- approach
- results
- concepts
- reasons for consideration
- interest for audience
Mainstreaming metadata into research workflows to advance reproducibility and open geographic information science
Free and open source software for geospatial analysis (FOSS4G) supports burgeoning possibilities for practicing open and computationally reproducible human-environment and geographical research (Singleton et al 2016). Open and reproducible research practices may accelerate the pace of scientific discovery and enhance the scientific community's functions of knowledge verification, correction, and diffusion (Rey 2009, Kedron and Holler 2022).
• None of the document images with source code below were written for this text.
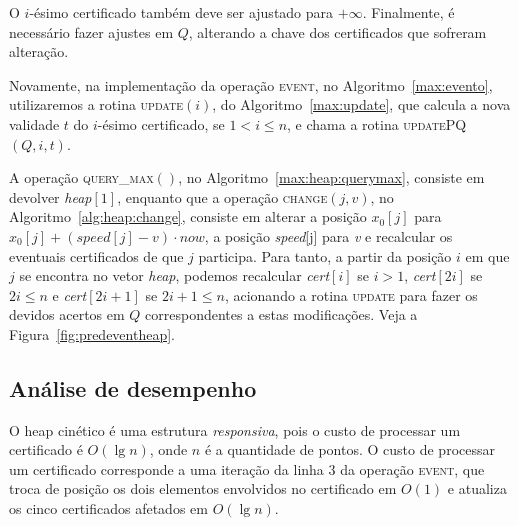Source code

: 

O $i$-ésimo certificado também deve ser ajustado para $+\infty$.
Finalmente, é necessário fazer ajustes em $Q$, alterando a chave dos certificados que sofreram
alteração.



Novamente, na implementação da operação \textsc{event}, no Algoritmo~\ref{max:evento},
utilizaremos a rotina \textsc{update}$(i)$, do Algoritmo~\ref{max:update}, que calcula a nova
validade $t$ do $i$-ésimo certificado, se $1 < i \leq n$, e chama a rotina \textsc{updatePQ}$(Q, i,
t)$.





A operação \textsc{query\_max}$()$, no Algoritmo~\ref{max:heap:querymax},
consiste em devolver \textit{heap}$[1]$, enquanto que a operação
\textsc{change}$(j, v)$, no Algoritmo~\ref{alg:heap:change}, consiste em alterar
a posição $x_0[j]$ para ${x_0[j] + (\mathit{speed}[j] - v)\cdot now}$, a posição
\textit{speed}[j] para \textit{v} e recalcular os eventuais certificados de que
$j$ participa.
Para tanto, a partir da posição $i$ em que $j$ se encontra no vetor \textit{heap}, podemos
recalcular \textit{cert}$[i]$ se $i > 1$, \textit{cert}$[2i]$ se $2i \leq n$ e \textit{cert}$[2i +
1]$ se $2i + 1 \leq n$, acionando a rotina \textsc{update} para fazer os devidos acertos em $Q$
correspondentes a estas modificações.
Veja a Figura~\ref{fig:predeventheap}.







\FloatBarrier

\subsection{Análise de desempenho}\label{subsec:heap:analise-de-desempenho}

O heap cinético é uma estrutura \textit{responsiva}, pois o custo de processar
um certificado é $O(\lg{n})$, onde $n$ é a quantidade de pontos.
O custo de processar um certificado corresponde a uma iteração da linha $3$ da operação
\textsc{event}, que troca de posição os dois elementos envolvidos no certificado em $O(1)$ e
atualiza os cinco certificados afetados em $O(\lg{n})$.

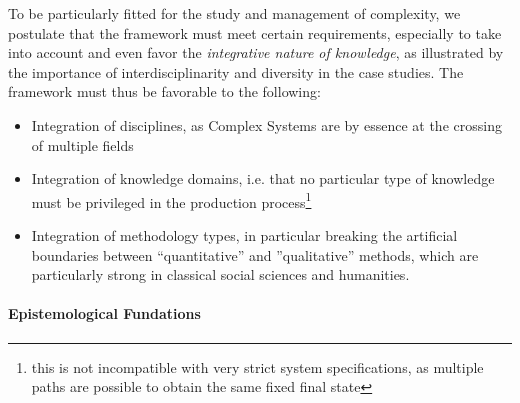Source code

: \documentclass[runningheads,a4paper]{llncs2e/llncs}
\begin{document}
To be particularly fitted for the study and management of complexity, we postulate that the framework must meet certain requirements, especially to take into account and even favor the \emph{integrative nature of knowledge}, as illustrated by the importance of interdisciplinarity and diversity in the case studies. The framework must thus be favorable to the following:
\begin{itemize}
\item Integration of disciplines, as Complex Systems are by essence at the crossing of multiple fields
\item Integration of knowledge domains, i.e. that no particular type of knowledge must be privileged in the production process\footnote{this is not incompatible with very strict system specifications, as multiple paths are possible to obtain the same fixed final state}
\item Integration of methodology types, in particular breaking the artificial boundaries between ``quantitative'' and ''qualitative'' methods, which are particularly strong in classical social sciences and humanities.
\end{itemize}




\paragraph{Epistemological Fundations}
\end{document}
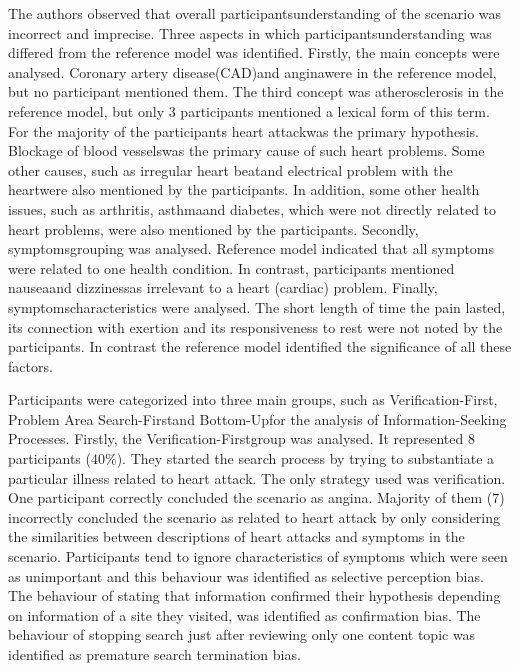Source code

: \documentclass[]{article}
\begin{document}
\begin{enumerate}
The authors observed that overall participants\textquotesingle understanding of the scenario was incorrect and imprecise. Three aspects in which participants\textquotesingle understanding was differed from the reference model was identified. Firstly, the main concepts were analysed. \textquotesingle Coronary artery disease(CAD)\textquotesingle  and \textquotesingle angina\textquotesingle were in the reference model, but no participant mentioned them. The third concept was atherosclerosis in the reference model, but only 3 participants mentioned a lexical form of this term. For the majority of the participants \textquotesingle heart attack\textquotesingle was the primary hypothesis. Blockage of blood vessels\textquotesingle  was the primary cause of such heart problems. Some other causes, such as \textquotesingle irregular heart beat\textquotesingle  and \textquotesingle electrical problem with the heart\textquotesingle  were also mentioned by the participants. In addition, some other health issues, such as \textquotesingle arthritis\textquotesingle, \textquotesingle asthma\textquotesingle and \textquotesingle diabetes\textquotesingle, which were not directly related to heart problems, were also mentioned by the participants. Secondly, symptoms\textquotesingle  grouping was analysed. Reference model indicated that all symptoms were related to one health condition. In contrast, participants mentioned \textquotesingle nausea\textquotesingle and \textquotesingle dizziness\textquotesingle as irrelevant to a heart (cardiac) problem. Finally, symptoms\textquotesingle  characteristics were analysed. The short length of time the pain lasted, its connection with exertion and its responsiveness to rest were not noted by the participants. In contrast the reference model identified the significance of all these factors. 

Participants were categorized into three main groups, such as \textquotesingle Verification-First\textquotesingle, \textquotesingle Problem Area Search-First\textquotesingle and \textquotesingle Bottom-Up\textquotesingle for the analysis of Information-Seeking Processes. Firstly, the \textquotesingle Verification-First\textquotesingle  group was analysed. It represented 8 participants (40\%). They started the search process by trying to substantiate a particular illness related to heart attack. The only strategy used was \textquotesingle verification\textquotesingle. One participant correctly concluded the scenario as angina. Majority of them (7) incorrectly concluded the scenario as related to heart attack by only considering the similarities between descriptions of heart attacks and symptoms in the scenario. Participants tend to ignore characteristics of symptoms which were seen as unimportant and this behaviour was identified as \textquotesingle selective perception bias\textquotesingle. The behaviour of stating that information confirmed their hypothesis depending on information of a site they visited, was identified as \textquotesingle confirmation bias\textquotesingle. The behaviour of stopping search just after reviewing only one content topic was identified as \textquotesingle premature search termination bias\textquotesingle. 


\end{enumerate}
\end{document}
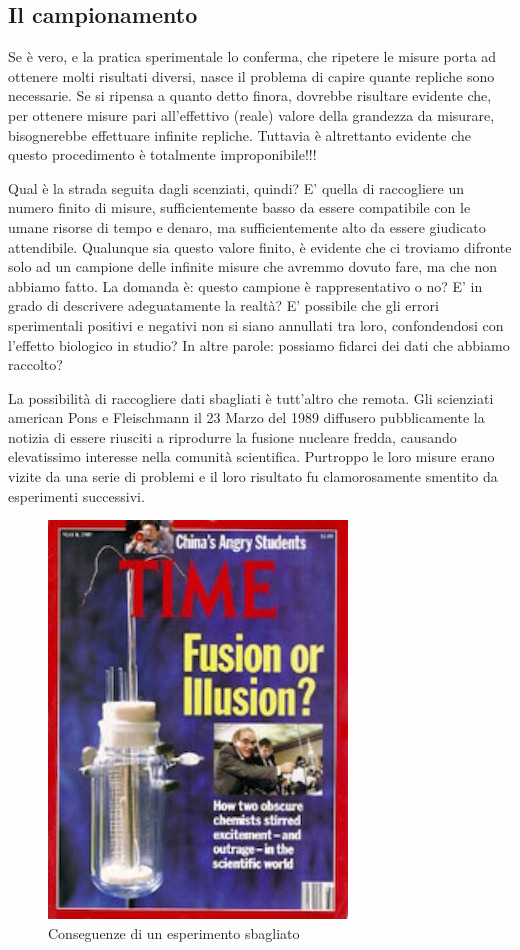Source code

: \documentclass[a4paper,12pt,oneside]{book}
\theoremstyle{definition}
\theoremstyle{definition}
\theoremstyle{definition}
\theoremstyle{remark}
\begin{document}
\subsection{Il campionamento}\label{il-campionamento}

Se è vero, e la pratica sperimentale lo conferma, che ripetere le misure
porta ad ottenere molti risultati diversi, nasce il problema di capire
quante repliche sono necessarie. Se si ripensa a quanto detto finora,
dovrebbe risultare evidente che, per ottenere misure pari all'effettivo
(reale) valore della grandezza da misurare, bisognerebbe effettuare
infinite repliche. Tuttavia è altrettanto evidente che questo
procedimento è totalmente improponibile!!!

Qual è la strada seguita dagli scenziati, quindi? E' quella di
raccogliere un numero finito di misure, sufficientemente basso da essere
compatibile con le umane risorse di tempo e denaro, ma sufficientemente
alto da essere giudicato attendibile. Qualunque sia questo valore
finito, è evidente che ci troviamo difronte solo ad un campione delle
infinite misure che avremmo dovuto fare, ma che non abbiamo fatto. La
domanda è: questo campione è rappresentativo o no? E' in grado di
descrivere adeguatamente la realtà? E' possibile che gli errori
sperimentali positivi e negativi non si siano annullati tra loro,
confondendosi con l'effetto biologico in studio? In altre parole:
possiamo fidarci dei dati che abbiamo raccolto?

La possibilità di raccogliere dati sbagliati è tutt'altro che remota.
Gli scienziati american Pons e Fleischmann il 23 Marzo del 1989
diffusero pubblicamente la notizia di essere riusciti a riprodurre la
fusione nucleare fredda, causando elevatissimo interesse nella comunità
scientifica. Purtroppo le loro misure erano vizite da una serie di
problemi e il loro risultato fu clamorosamente smentito da esperimenti
successivi.

\begin{figure}

{\centering \includegraphics[width=0.5\linewidth]{_images/FalseResults} 

}

\caption{Conseguenze di un esperimento sbagliato}\label{fig:figName2}
\end{figure}
\end{document}
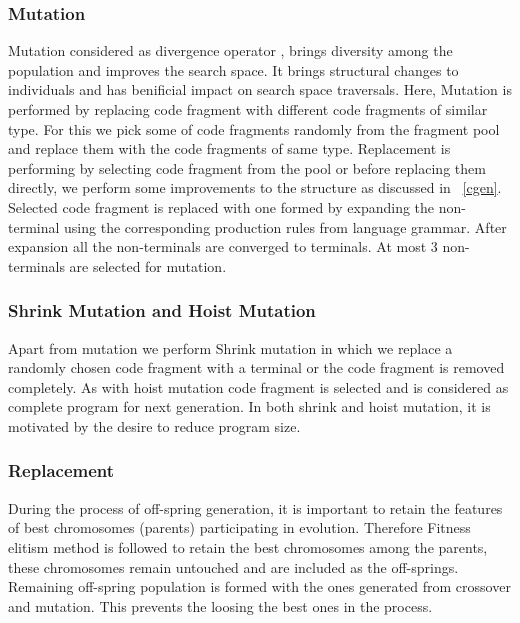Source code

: \documentclass{acm_proc_article-sp}
\begin{document}
\subsubsection{Mutation}
Mutation considered as divergence operator \cite{Byrne10}, brings diversity among the population and improves the search space. It brings structural changes to individuals and has benificial impact on search space traversals. Here, Mutation is performed by replacing code fragment with different code fragments of similar type. For this we pick some of code fragments randomly from the fragment pool and replace them with the code fragments of same type. Replacement is performing by selecting code fragment from the pool or before replacing them directly, we perform some improvements to the structure as discussed in ~\autoref{cgen}. Selected code fragment is replaced with one formed by expanding the non-terminal using the corresponding production rules from language grammar. After expansion all the non-terminals are converged to terminals. At most 3 non-terminals are selected for mutation.

\subsubsection{Shrink Mutation and Hoist Mutation}
Apart from mutation we perform Shrink mutation in which we replace a randomly chosen code fragment with a terminal or the code fragment is removed completely. As with hoist mutation code fragment is selected and is considered as complete program for next generation. In both shrink and hoist mutation, it is motivated by the desire to reduce program size. 

\subsubsection{Replacement}
During the process of off-spring generation, it is important to retain the features of best chromosomes (parents) participating in evolution. Therefore Fitness elitism method is followed to retain the best chromosomes among the parents, these chromosomes remain untouched and are included as the off-springs. Remaining off-spring population is formed with the ones generated from crossover and mutation. This prevents the loosing the best ones in the process.
\end{document}
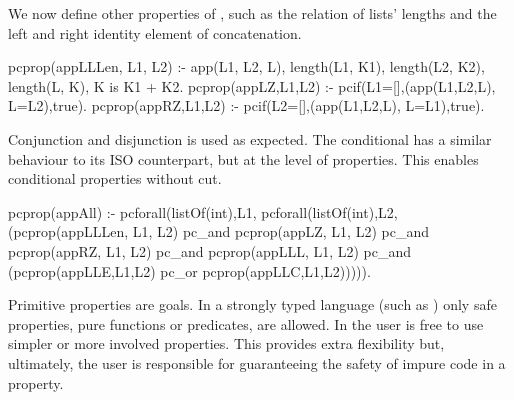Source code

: We now define other properties of , such as the relation
of lists' lengths and the left and right identity element of
concatenation.
%
\begin{yapcode}
 pcprop({appLLLen, L1, L2}) :- app(L1, L2, L),
   length(L1, K1), length(L2, K2), length(L, K), K is K1 + K2.
 pcprop({appLZ,L1,L2}) :- pcif(L1=[],(app(L1,L2,L), L=L2),true).
 pcprop({appRZ,L1,L2}) :- pcif(L2=[],(app(L1,L2,L), L=L1),true).
\end{yapcode}
%
Conjunction and disjunction is used as expected.
%
The conditional  has a similar behaviour to its ISO
\Prolog{} counterpart, but at the level of \plqc{} properties.
%
This enables conditional properties without cut. %
%
\begin{yapcode}
 pcprop(appAll) :- pcforall(listOf(int),L1, pcforall(listOf(int),L2,
   (pcprop({appLLLen, L1, L2}) pc_and pcprop({appLZ, L1, L2})
   pc_and pcprop({appRZ, L1, L2}) pc_and pcprop({appLLL, L1, L2})
   pc_and (pcprop({appLLE,L1,L2}) pc_or pcprop({appLLC,L1,L2}))))).
\end{yapcode}



Primitive properties are \Prolog{} goals.
%
In a strongly typed language (such as \Haskell{}) only
safe properties, pure functions or predicates, are allowed.
%
In \plqc{} the user is free to use simpler or more involved properties.
%
This provides extra flexibility but, ultimately, the user is
responsible for guaranteeing the safety of impure code in a property.




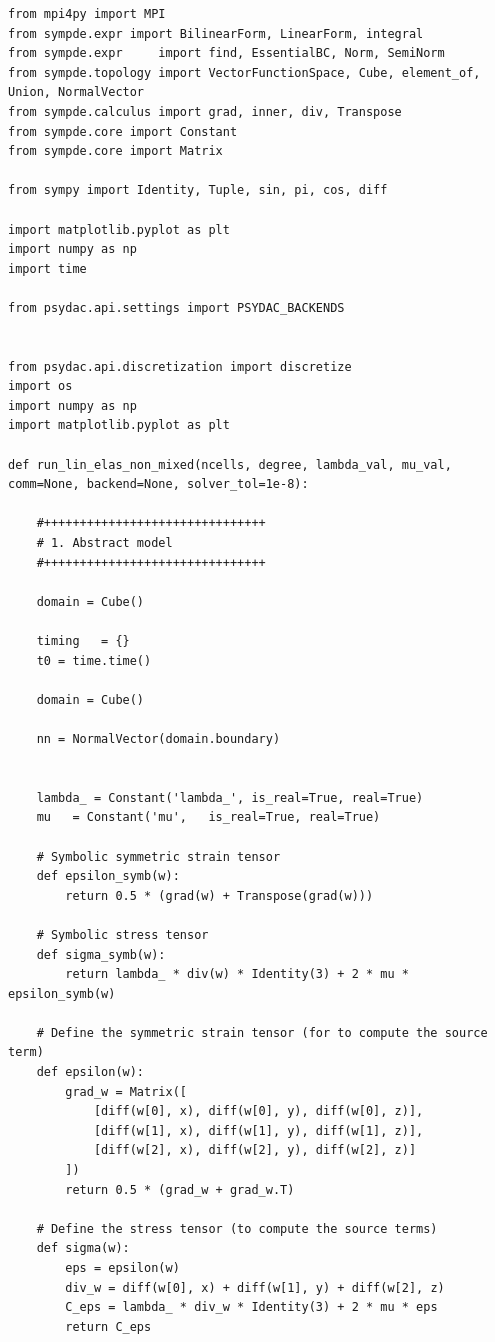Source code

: \documentclass[a4paper,12pt,twoside]{report}
\begin{document}
\begin{lstlisting}[caption=Simulation code for the linear elasticity problem with Dirichlet boundary conditions.]
from mpi4py import MPI
from sympde.expr import BilinearForm, LinearForm, integral
from sympde.expr     import find, EssentialBC, Norm, SemiNorm
from sympde.topology import VectorFunctionSpace, Cube, element_of, Union, NormalVector
from sympde.calculus import grad, inner, div, Transpose
from sympde.core import Constant
from sympde.core import Matrix

from sympy import Identity, Tuple, sin, pi, cos, diff

import matplotlib.pyplot as plt
import numpy as np
import time

from psydac.api.settings import PSYDAC_BACKENDS


from psydac.api.discretization import discretize
import os
import numpy as np
import matplotlib.pyplot as plt

def run_lin_elas_non_mixed(ncells, degree, lambda_val, mu_val, comm=None, backend=None, solver_tol=1e-8):

    #+++++++++++++++++++++++++++++++
    # 1. Abstract model
    #+++++++++++++++++++++++++++++++

    domain = Cube()

    timing   = {}
    t0 = time.time()

    domain = Cube()

    nn = NormalVector(domain.boundary)


    lambda_ = Constant('lambda_', is_real=True, real=True)
    mu   = Constant('mu',   is_real=True, real=True)

    # Symbolic symmetric strain tensor
    def epsilon_symb(w):
        return 0.5 * (grad(w) + Transpose(grad(w)))

    # Symbolic stress tensor
    def sigma_symb(w):
        return lambda_ * div(w) * Identity(3) + 2 * mu * epsilon_symb(w)

    # Define the symmetric strain tensor (for to compute the source term)
    def epsilon(w): 
        grad_w = Matrix([
            [diff(w[0], x), diff(w[0], y), diff(w[0], z)],
            [diff(w[1], x), diff(w[1], y), diff(w[1], z)],
            [diff(w[2], x), diff(w[2], y), diff(w[2], z)]
        ])
        return 0.5 * (grad_w + grad_w.T)

    # Define the stress tensor (to compute the source terms)
    def sigma(w):
        eps = epsilon(w)
        div_w = diff(w[0], x) + diff(w[1], y) + diff(w[2], z)
        C_eps = lambda_ * div_w * Identity(3) + 2 * mu * eps
        return C_eps


\end{lstlisting}
\end{document}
Geospatial metadata provides the foundation for reproducibility and open science and accordingly, requires more support in open source geospatial software. Following Wilson and others' (2021) five star guide for reproducibility, researchers can achieve four stars by conducting research with open data and software and documenting metadata according to the standards of the International Organization for Standardization (ISO) and OGC (Open Geospatial Consortium). For Tullis and Kar (2021), metadata is the key to documenting the provenance of research data artifacts, preserving information about every detail of data creation and transformation. Wilkinson and others' (2016) FAIR Guiding Principles for scientific data management enumerate functions for metadata in each of the principles for research: findable, accessible, interoperable, and reusable. However, open source geospatial software platforms generally lack the tools necessary for mainstreaming geospatial metadata into the full research workflow in support of more efficient research work and enhanced reproducibility and open science. This research on metadata is part of a larger human-environment and geographical sciences reproducibility and replicability (github.com/HEGSRR) project aimed at conducting formal reproduction and replication studies in the geographical sciences and integrating reproducibility into undergraduate and graduate level curricula in research methods.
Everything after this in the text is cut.